Mas a elevação dos juros gera um segundo custo, que a queda do PIB atual em relação ao PIB potencial. O BC equilibra as suas ações entre esses dois custos.
O PIB está "um caminhão" abaixo do potencial. Tomando-se a datação do Codace, o atual ciclo recessivo iniciou-se no segundo trimestre de 2014. Logo, a partir do pico do primeiro trimestre de 2014, o PIB já caiu 6%. Com queda adicional provável acima de 1% no último trimestre de 2015, o recuo já alcançará 7% e pode continuar a aumentar em 2016.
"Nunca vimos uma queda do PIB e um hiato do produto desse tamanho na história do País e isso, queiram ou não queiram, está produzindo alguma força desinflacionária na economia", diz Pastore. Assim, ele continua, "subir a taxa de juro ainda mais é crer que essa força deflacionária é insuficiente e que é preciso fazer uma recessão ainda pior".
No caso de elevação do juro, a inflação pode cair mais (do que se a Selic for mantida), mas isso também se dará de forma lenta gradativa, enquanto o custo de aprofundar uma recessão que já é terrível também aumentará.
Problema fiscal
A sua segunda linha de argumentação parte do "problema fiscal gigantesco". Ele começa por dizer que não tem nenhuma evidência de que o Brasil esteja em dominância fiscal, fazendo alusão à tese de doutorado em Princeton do economista Eduardo Loyo, ex-diretor do BC. A tese, como outros trabalhos acadêmicos sobre o tema, descreve circunstâncias em que há uma inversão dos efeitos da política monetária e uma alta de juros faz subir, e não cair, a inflação.
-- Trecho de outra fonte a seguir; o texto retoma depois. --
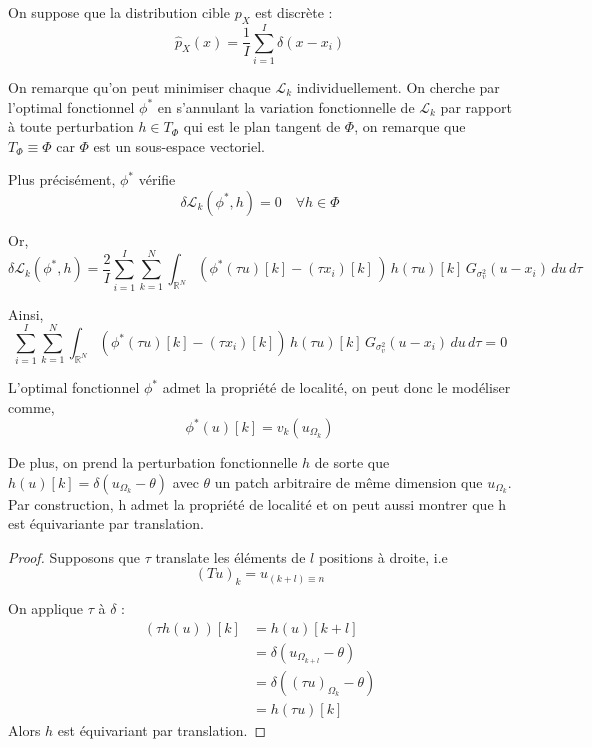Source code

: \documentclass[a4paper,10pt]{article}
\theoremstyle{definition} %
\theoremstyle{definition} %
\theoremstyle{definition} %
\theoremstyle{definition} %
\newcommand{\R}{\mathbb{R}}
\begin{document}
On suppose que la  distribution cible $p_X$ est discrète :
\begin{equation*}
    \hat p_X(x) = \frac{1}{I}\sum\limits_{i=1}^I \delta(x-x_i)
\end{equation*}


On remarque qu'on peut minimiser chaque $\mathcal{L}_k$ individuellement. On cherche par l'optimal fonctionnel $\phi^*$ en s'annulant la variation fonctionnelle de $\mathcal{L}_k$ par rapport à toute perturbation $h \in T_\Phi$ qui est le plan tangent de $\Phi$, on remarque que $T_\Phi \equiv \Phi$ car $\Phi$ est un sous-espace vectoriel.

Plus précisément, $\phi^*$ vérifie 
\begin{equation*}
    \delta\mathcal{L}_k(\phi^*,h) = 0 \quad\forall h \in \Phi 
\end{equation*}

Or, 
\begin{equation*}
    \delta\mathcal{L}_k(\phi^*,h) = \frac{2}{I} \sum_{i=1}^{I} \sum_{k=1}^{N} \int_{\R^N}  \left(\phi^*(\tau u)[k] - (\tau x_i)[k]\,\right)\, h(\tau u)[k] \,G_{\sigma_v^2} (u - x_i) \, du \, d\tau
\end{equation*}

Ainsi,
\begin{equation*}
    \sum_{i=1}^{I} \sum_{k=1}^{N} \int_{\R^N} (\phi^*(\tau u)[k] - (\tau x_i)[k]) \,h(\tau u)[k] \,G_{\sigma_v^2} (u - x_i) \, du \, d\tau =0
\end{equation*}

L'optimal fonctionnel $\phi^*$ admet la propriété de localité, on peut donc le modéliser comme,
\begin{equation*}
    \phi^*(u)[k] = v_k(u_{\Omega_k})
\end{equation*}

De plus, on prend la perturbation fonctionnelle $h$ de sorte que $h(u)[k] = \delta (u_{\Omega_k} - \theta)$ avec $\theta$ un patch arbitraire de même dimension que $u_{\Omega_k}$. Par construction, h admet la propriété de localité et on peut aussi montrer que h est équivariante par translation.
\begin{proof}
    Supposons que $\tau$ translate les éléments de $l$ positions à droite, i.e
\[
(Tu)_k = u_{(k+l)\equiv n}
\]

On applique $\tau$ à $\delta$ :
\begin{align*}
    (\tau h(u)) [k] &= h(u)[k+l] \\
    &= \delta (u_{\Omega_{k+l}} - \theta)\\
    &= \delta ((\tau u)_{\Omega_k} - \theta)\\
    &= h (\tau u) [k]
\end{align*}
Alors $h$ est équivariant par translation.
\end{proof}
\end{document}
"O próprio Loyo, que como eu tem grande respeito pelo exercício intelectual da tese, acha que nós não estamos em dominância fiscal e que a política monetária ainda tem eficácia - portanto, não vou construir um argumento terrorista dizendo que estamos em dominância fiscal", diz Pastore.
Feita essa ressalva, ele observa que várias forças têm levado à depreciação do real. Entre elas, a própria valorização internacional do dólar e a queda de preço das commodities. Mas estes fatores não explicam por que há um ano o câmbio estava a R$ 2,50 e o credit default swap (CDS, instrumento financeiro que é uma espécie de seguro contra calote e funciona como medida de risco de crédito) dos títulos soberanos do Brasil estava em torno de 250 pontos-base (centesimais) e, hoje, o câmbio está em torno de R$ 3,90 e o CDS acima de 500.
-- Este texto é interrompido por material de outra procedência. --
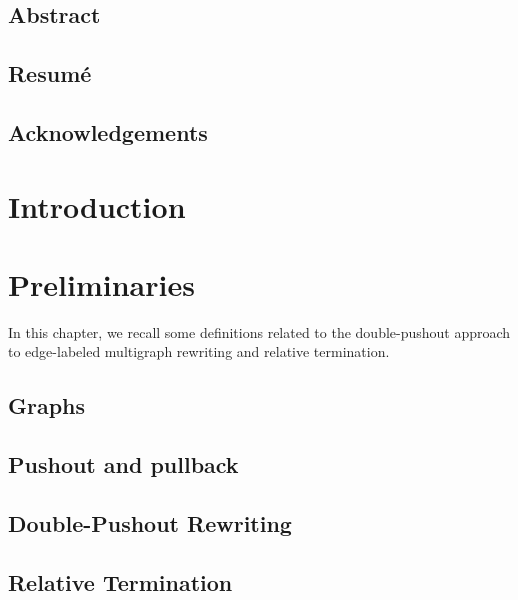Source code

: \documentclass{report}
\begin{document}
  
   
  

\newpage
\section*{Abstract}


\newpage
\section*{Resumé}
 
 
\newpage 
\section*{Acknowledgements}

\newpage       
 
  
\tableofcontents   
\newpage      

\chapter{Introduction}  


\chapter{Preliminaries}
In this chapter, we recall some definitions related to the double-pushout approach to edge-labeled multigraph rewriting and relative termination. 
\section{Graphs}
 
\section{Pushout and pullback}  

\section{Double-Pushout Rewriting}
\label{sec:dpo}
 
\section{Relative Termination}

\end{document}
"A correlação entre o câmbio e o CDS é enorme, e o CDS subiu por causa do risco de não sustentabilidade da dívida pública que, aliás, já nos levou a perder o grau de investimento de duas agências de rating (S&P e Fitch)", continua Pastore.
Dupla crise
Para o economista, o Brasil vive uma dupla crise fiscal e política, e o governo não tem nem o diagnóstico correto nem o poder de implementação em relação ao imenso problema das contas públicas. "Não é um ajustezinho, com um corte aqui e outro lá, alguma receita não recorrente, essas coisas. É necessário ter uma agenda de reformas estruturais, reforma de Previdência com idade mínima de aposentadoria, desindexação do mínimo de benefícios, o que hoje atinge 65% da despesa obrigatória, etc", argumenta.
Para Pastore, "o Joaquim (Levy) fez alguma coisa, mas uma fração muito pequena do que precisava ser feito". As informações são do jornal O Estado de S. Paulo.